On cohabitation the bishops
teach: “Social science research finds that cohabitation has no positive
effects on a marriage. In some cases, cohabitation can in fact harm a
couple’s chances for a stable marriage. More importantly, though,
cohabitation involves the serious sin of fornication. It does not
conform to God’s plan for marriage and is always wrong and objectively
sinful.”
The bishops’ letter then turns to
“Marriage in the order of the new creation.” Here it discusses marriage
as a sacrament, as a reflection of the life of the Blessed Trinity, as
the foundation of the domestic church (which is the family), and as a
vocation in which spouses are called to grow in chastity and gratitude.
The American bishops help us to
retrieve a clear picture of God’s plan for the beauty of marriage and
spousal love and family.
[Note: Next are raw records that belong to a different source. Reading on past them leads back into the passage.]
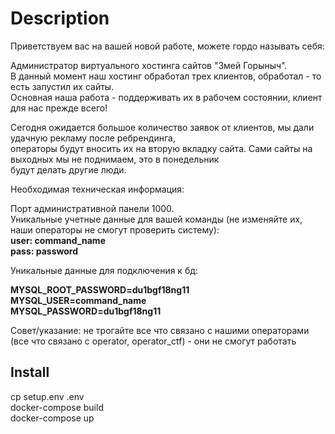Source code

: # Description

Приветствуем вас на вашей новой работе, можете гордо называть себя:  

Администратор виртуального хостинга сайтов "Змей Горыныч".  
В данный момент наш хостинг обработал трех клиентов, обработал - то есть запустил их сайты.  
Основная наша работа - поддерживать их в рабочем состоянии, клиент для нас прежде всего!  
  
Сегодня ожидается большое количество заявок от клиентов, мы дали удачную рекламу после ребрендинга,   
операторы будут вносить их на вторую вкладку сайта. Сами сайты на выходных мы не поднимаем, это в понедельник  
будут делать другие люди.  
  
  
Необходимая техническая информация:  
  
  
Порт административной панели 1000.  
Уникальные учетные данные для вашей команды (не изменяйте их,   
наши операторы не смогут проверить систему):  
**user: command_name   
pass: password**  
  
Уникальные данные для подключения к бд:  
  
**MYSQL_ROOT_PASSWORD=du1bgf18ng11  
MYSQL_USER=command_name  
MYSQL_PASSWORD=du1bgf18ng11**  
  
Совет/указание: не трогайте все что связано с нашими операторами (все что связано с operator, operator_ctf) - они не смогут работать  
  
## Install  
cp setup.env .env  
docker-compose build  
docker-compose up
They point to the many helps and tools we can
use to strengthen our marriages, and how we can encourage other couples
experiencing problems with their marriage. I encourage you to read the
pastoral letter “Marriage: Love and Life in God’s Plan.”
Meditate upon it!
When Jesus appeared on Earth, and
began teaching and performing his great miracles, he went to the wedding
feast at Cana. Here he elevated marriage, from simply a natural
institution to the dignity of a divine sacrament. A sacrament is an
outpouring of divine life and grace. Why is the Church so confident
that all married couples can measure up to the standards of God’s plan
for their marriage and spousal love? Because with God’s grace
everything is possible; nothing is impossible. If a couple will draw
upon the grace of their sacrament, and cooperate with it, they can
overcome any difficulty, any disappoint, and any hurt feelings.
May the healing of our marriages
begin! May Jesus, the divine Bridegroom, help us to revitalize our
marriages, spousal love and families.